Lecture Goals


OS Structure & Processes

Understand how the OS is structured, and introduce the idea of a process.  Understand the difference between users, programs, and processes. Cover the distinction between kernel space and user-space/user-level.  Discuss how memory and address space is divided/shared, and discuss separation of stacks, etc.
Preparatory reading: Sec 1.0, 1.1, 1.2, 1.3
 

System calls & Libraries

Introduce the concept of a system call and show some examples. Cover the concept of protection, and how system calls provide protection. Discuss the separation of concerns between the system and libraries, the resulting design and performance implications. Discuss some of the philosophy behind how different systems address these ideas. Discuss the directionality of passing information, including signals.
Preparatory reading: Sec 1.4, 1.5
 

Filesystem Introduction

Learn the basics of the filesystem - file organization,  structured versus unstructured files, various historical approaches to files. Conclude with the "stream of bytes" model. Discuss some of the ways files are accessed by applications, and the difference between files and file descriptors. Explain file tables, per-process and global.
Preparatory reading: Sec 5.0, 5.1, 5.2
 

Filesystems continued - metadata

Talk about the concept of data versus metadata, and the various kinds of metadata. Introduce the idea that some kinds of metadata are stored as data, and that the distinction is how it is used. Discuss the fields of an indoe and what they mean in practice. Also show how some updates are synchronous while others can be asynchronous. Introduce the idea of metadata consistency and what mechanisms are used to ensure it.
Preparatory reading: Sec 5.3, 5.4, 5.5
 

Mounting, paths, caching

Discuss how disks are partitioned,  why this makes sense versus large disks, and how disk partitions and multiple disks can be accessed via mounting.  Relative versus absolute paths, and path traversal. Discuss how various kinds of caching reduce the impact of traversals, metadata lookups, etc.
Preparatory reading: this
 

Virtual memory

Discuss virtual memory versus physical memory and why virtual memory makes sense in many environments. Discuss the hardware necessary for virtual memory support, and how operating systems support it. Discuss the memory hierarchy and the tradeoffs involved. Cover what sort of programming approaches are bad for virtual memory systems.
Preparatory reading: 4.0, 4.1, 4.2, 4.3
 

Page replacement algorithms

Cover the basics of page replacement, and the various kinds of algorithms and their approximations. Discuss global versus local algorithms, and the various factors that are involved in eviction decisions.
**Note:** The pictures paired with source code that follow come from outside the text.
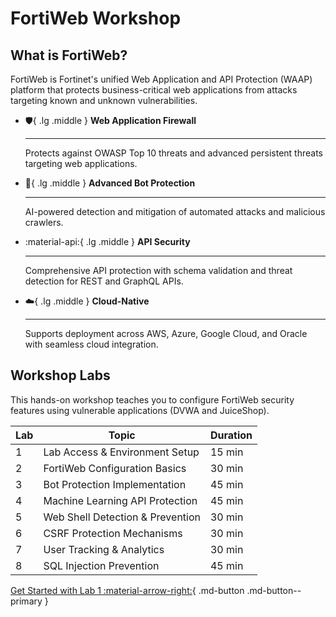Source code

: # FortiWeb Workshop

## What is FortiWeb?

FortiWeb is Fortinet's unified Web Application and API Protection (WAAP) platform that protects business-critical web applications from attacks targeting known and unknown vulnerabilities.

<div class="grid cards" markdown>

-   :shield:{ .lg .middle } **Web Application Firewall**

    ---

    Protects against OWASP Top 10 threats and advanced persistent threats targeting web applications.

-   :robot:{ .lg .middle } **Advanced Bot Protection**

    ---

    AI-powered detection and mitigation of automated attacks and malicious crawlers.

-   :material-api:{ .lg .middle } **API Security**

    ---

    Comprehensive API protection with schema validation and threat detection for REST and GraphQL APIs.

-   :cloud:{ .lg .middle } **Cloud-Native**

    ---

    Supports deployment across AWS, Azure, Google Cloud, and Oracle with seamless cloud integration.

</div>

## Workshop Labs

This hands-on workshop teaches you to configure FortiWeb security features using vulnerable applications (DVWA and JuiceShop).

| Lab | Topic | Duration |
|-----|-------|----------|
| 1 | Lab Access & Environment Setup | 15 min |
| 2 | FortiWeb Configuration Basics | 30 min |
| 3 | Bot Protection Implementation | 45 min |
| 4 | Machine Learning API Protection | 45 min |
| 5 | Web Shell Detection & Prevention | 30 min |
| 6 | CSRF Protection Mechanisms | 30 min |
| 7 | User Tracking & Analytics | 30 min |
| 8 | SQL Injection Prevention | 45 min |

[Get Started with Lab 1 :material-arrow-right:](01-lab-access.md){ .md-button .md-button--primary }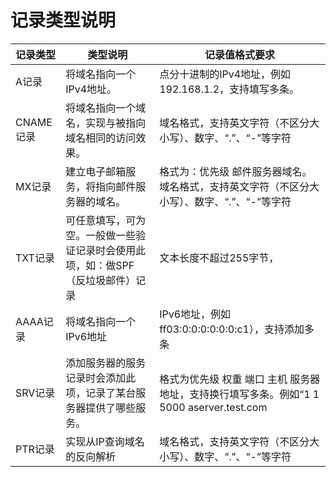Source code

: # 记录类型说明

| 记录类型 | 类型说明 | 记录值格式要求 |
| --- | --- | --- |
| A记录 | 将域名指向一个IPv4地址。 | 点分十进制的IPv4地址，例如192.168.1.2，支持填写多条。|
| CNAME记录 | 将域名指向一个域名，实现与被指向域名相同的访问效果。| 域名格式，支持英文字符（不区分大小写）、数字、“.”、“-”等字符 |
| MX记录 | 建立电子邮箱服务，将指向邮件服务器的域名。 | 格式为：优先级 邮件服务器域名。域名格式，支持英文字符（不区分大小写）、数字、“.”、“-”等字符 |
| TXT记录 | 可任意填写，可为空。一般做一些验证记录时会使用此项，如：做SPF（反垃圾邮件）记录 | 文本长度不超过255字节， |
| AAAA记录 | 将域名指向一个IPv6地址 | IPv6地址，例如ff03:0:0:0:0:0:0:c1），支持添加多条 |
| SRV记录 | 添加服务器的服务记录时会添加此项，记录了某台服务器提供了哪些服务。| 格式为优先级 权重 端口 主机 服务器地址，支持换行填写多条。例如“1 1 5000 aserver.test.com |
| PTR记录 | 实现从IP查询域名的反向解析 | 域名格式，支持英文字符（不区分大小写）、数字、“.”、“-”等字符 |
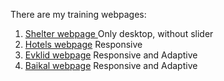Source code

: There are my training webpages:

1. <a href="https://laranto-spb.github.io/Training-Webpages/Shelter/pages/main/" target="_blank">Shelter webpage </a> Only desktop, without slider
2. <a href="https://laranto-spb.github.io/Training-Webpages/Hotels/" target="_blank">Hotels webpage</a> Responsive
3. <a href="https://laranto-spb.github.io/Training-Webpages/Evklid/" target="_blank">Evklid webpage</a> Responsive and Adaptive
4. <a href="https://laranto-spb.github.io/Training-Webpages/Baikal/" target="_blank">Baikal webpage</a> Responsive and Adaptive
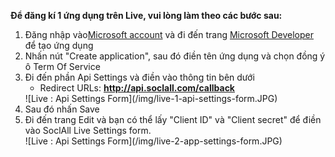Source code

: __Để đăng kí 1 ứng dụng trên Live, vui lòng làm theo các bước sau:__

1. Đăng nhập vào[Microsoft account](https://account.live.com/) và đi đến trang [Microsoft Developer](https://account.live.com/developers/applications) để tạo ứng dụng
2. Nhấn nút "Create application", sau đó điền tên ứng dụng và chọn đồng ý ô Term Of Service
3. Đi đến phần Api Settings và điền vào thông tin bên dưới
    * Redirect URLs: __http://api.soclall.com/callback__
    <div class="soclall-br"></div>
    ![Live : Api Settings Form](/img/live-1-api-settings-form.JPG)
    <div class="soclall-br"></div>
4. Sau đó nhấn Save
5. Đi đến trang Edit và bạn có thể lấy "Client ID" và "Client secret" để điền vào SoclAll Live Settings form.
    <div class="soclall-br"></div>
    ![Live : Api Settings Form](/img/live-2-app-settings-form.JPG)
    <div class="soclall-br"></div>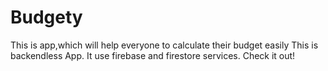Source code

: # Budgety
This is app,which will help everyone to calculate their budget easily
This is backendless App. It use firebase and firestore services.
Check it out!

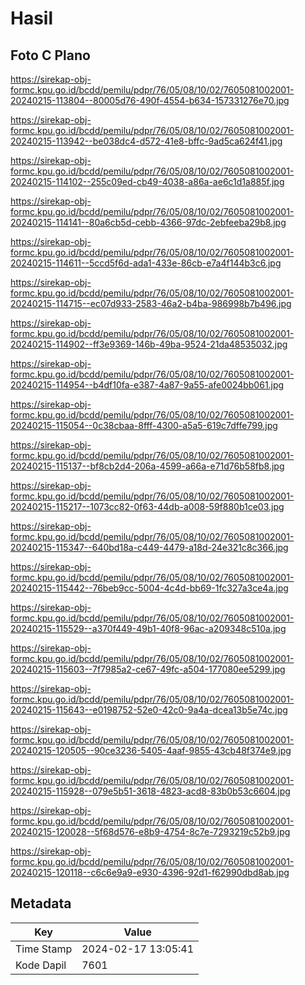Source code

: # Hasil

## Foto C Plano

https://sirekap-obj-formc.kpu.go.id/bcdd/pemilu/pdpr/76/05/08/10/02/7605081002001-20240215-113804--80005d76-490f-4554-b634-157331276e70.jpg

https://sirekap-obj-formc.kpu.go.id/bcdd/pemilu/pdpr/76/05/08/10/02/7605081002001-20240215-113942--be038dc4-d572-41e8-bffc-9ad5ca624f41.jpg

https://sirekap-obj-formc.kpu.go.id/bcdd/pemilu/pdpr/76/05/08/10/02/7605081002001-20240215-114102--255c09ed-cb49-4038-a86a-ae6c1d1a885f.jpg

https://sirekap-obj-formc.kpu.go.id/bcdd/pemilu/pdpr/76/05/08/10/02/7605081002001-20240215-114141--80a6cb5d-cebb-4366-97dc-2ebfeeba29b8.jpg

https://sirekap-obj-formc.kpu.go.id/bcdd/pemilu/pdpr/76/05/08/10/02/7605081002001-20240215-114611--5ccd5f6d-ada1-433e-86cb-e7a4f144b3c6.jpg

https://sirekap-obj-formc.kpu.go.id/bcdd/pemilu/pdpr/76/05/08/10/02/7605081002001-20240215-114715--ec07d933-2583-46a2-b4ba-986998b7b496.jpg

https://sirekap-obj-formc.kpu.go.id/bcdd/pemilu/pdpr/76/05/08/10/02/7605081002001-20240215-114902--ff3e9369-146b-49ba-9524-21da48535032.jpg

https://sirekap-obj-formc.kpu.go.id/bcdd/pemilu/pdpr/76/05/08/10/02/7605081002001-20240215-114954--b4df10fa-e387-4a87-9a55-afe0024bb061.jpg

https://sirekap-obj-formc.kpu.go.id/bcdd/pemilu/pdpr/76/05/08/10/02/7605081002001-20240215-115054--0c38cbaa-8fff-4300-a5a5-619c7dffe799.jpg

https://sirekap-obj-formc.kpu.go.id/bcdd/pemilu/pdpr/76/05/08/10/02/7605081002001-20240215-115137--bf8cb2d4-206a-4599-a66a-e71d76b58fb8.jpg

https://sirekap-obj-formc.kpu.go.id/bcdd/pemilu/pdpr/76/05/08/10/02/7605081002001-20240215-115217--1073cc82-0f63-44db-a008-59f880b1ce03.jpg

https://sirekap-obj-formc.kpu.go.id/bcdd/pemilu/pdpr/76/05/08/10/02/7605081002001-20240215-115347--640bd18a-c449-4479-a18d-24e321c8c366.jpg

https://sirekap-obj-formc.kpu.go.id/bcdd/pemilu/pdpr/76/05/08/10/02/7605081002001-20240215-115442--76beb9cc-5004-4c4d-bb69-1fc327a3ce4a.jpg

https://sirekap-obj-formc.kpu.go.id/bcdd/pemilu/pdpr/76/05/08/10/02/7605081002001-20240215-115529--a370f449-49b1-40f8-96ac-a209348c510a.jpg

https://sirekap-obj-formc.kpu.go.id/bcdd/pemilu/pdpr/76/05/08/10/02/7605081002001-20240215-115603--7f7985a2-ce67-49fc-a504-177080ee5299.jpg

https://sirekap-obj-formc.kpu.go.id/bcdd/pemilu/pdpr/76/05/08/10/02/7605081002001-20240215-115643--e0198752-52e0-42c0-9a4a-dcea13b5e74c.jpg

https://sirekap-obj-formc.kpu.go.id/bcdd/pemilu/pdpr/76/05/08/10/02/7605081002001-20240215-120505--90ce3236-5405-4aaf-9855-43cb48f374e9.jpg

https://sirekap-obj-formc.kpu.go.id/bcdd/pemilu/pdpr/76/05/08/10/02/7605081002001-20240215-115928--079e5b51-3618-4823-acd8-83b0b53c6604.jpg

https://sirekap-obj-formc.kpu.go.id/bcdd/pemilu/pdpr/76/05/08/10/02/7605081002001-20240215-120028--5f68d576-e8b9-4754-8c7e-7293219c52b9.jpg

https://sirekap-obj-formc.kpu.go.id/bcdd/pemilu/pdpr/76/05/08/10/02/7605081002001-20240215-120118--c6c6e9a9-e930-4396-92d1-f62990dbd8ab.jpg


## Metadata

| Key        | Value               |
| ---------- | ------------------- |
| Time Stamp | 2024-02-17 13:05:41 |
| Kode Dapil | 7601                |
Discuss paging and swapping, readahead and other optimizations.
Preparatory reading: 4.4, 4.5
 

Memory-mapped files

Describe what memory-mapped files are, what their costs are in terms of setup and access, what mechanisms are needed in order to implement, how they interact with processes and the rest of the operating system, and their uses, both in dense and sparse environment as well as lazy/eager allocation.
Preparatory readings: TBA
 

Unified file/VM systems

Discuss what happens when the file system and VM system get merged. Discuss the special handling of metadata, and the new steps that need to be taken to preserve overall system stability. Also discuss why this approach makes sense and its benefits.
Preparatory readings: TBA
 

Fork and exec

Describe the process of creating new processes in Unix. At this point, we have enough information to describe the overheads involved. Discuss various approaches for reducing these overheads while still maintaining the same semantics.  Discuss the parent/child relationship of processes, and return codes/zombies.
Preparatory readings: 2.0, 2.1
 

Process scheduling

The CPU is shared by all of the processes - discuss running, runnable, and blocked processes. Describe what mechanisms are needed to maintain this information and what kinds of activities cause processes to move from one state to another. Revisit the issue of signals. Cover cooperative scheduling, its benefits, and its drawbacks. Introduce yield and directed yield.
Preparatory readings: 2.4
 

Pre-emptive scheduling

Introduce pre-emptive schedule and discuss the benefits. Also discuss the extra mechanisms needed to support it. Cover both how it simplifies multiprogramming, and how it complicates resource sharing. Introduce priorities, aging, and other mechanisms used to ensure fairness.
Preparatory readings: TBA
 

Threads and critical sections

Discuss the difference between threads and processes, and how things are similar. Discuss the concept of critical sections and some of the mechanisms used to enforce them. Discuss how multiple processes also encounter the same issues when sharing resources.
Preparatory readings: 2.2, 2.3
 

Race conditions and deadlocks

More issues related to race conditions, critical sections, and means of enforcing them. Some issues related to deadlock, what it is, how it arises, how it's unavoidable in certain situations.
Preparatory readings: 3.3
 

Basic networking

Introduce the basics of networking, the new semantics versus standard file system calls, and how this affects the programming model. Discuss network basics such as naming, ports, connections, protocols, etc.
Preparatory readings: TBA
 

Interprocess communication

Show how "networking" is useful within a single machine to communicate data. Give examples of different domains, how they are implemented, and the effects within the kernel. Show how networking and interprocess communication can be used to allow easy distribution of applications.
Preparatory readings: TBA
 

Device drivers, expandability, customization

Discuss kernel modularity and complexity, and how hardware choices keep increasing. Introduce the concept of "pluggable" systems, and show how a simple interface can be used to let the kernel talk to a host of devices. Also show the ioctl back door that allows applications to talk to devices without significant kernel intervention. Discuss how device driers and kernel structure interact - monolithic versus microkernel.
Preparatory readings: 3.0, 3.1, 3.2, 3.7
 

Event-driven programming

Discuss the difference between standard programming styles and event-driven (or "callback" programming). Show the difference between structuring servers using processes and application-level multiplexing. Discuss the benefits and drawbacks of each approach.
Preparatory readings: TBA
 

NFS, distributed system issues

Introduce Network File System and the issues of mounting and caching in this environment. Discuss the benefits and drawbacks. Cover idempotent operations, the issue of stateful and stateless servers, and crash recovery.
Preparatory readings: TBA
 

pick up slack

TBA
 

Wrapup

What we learned.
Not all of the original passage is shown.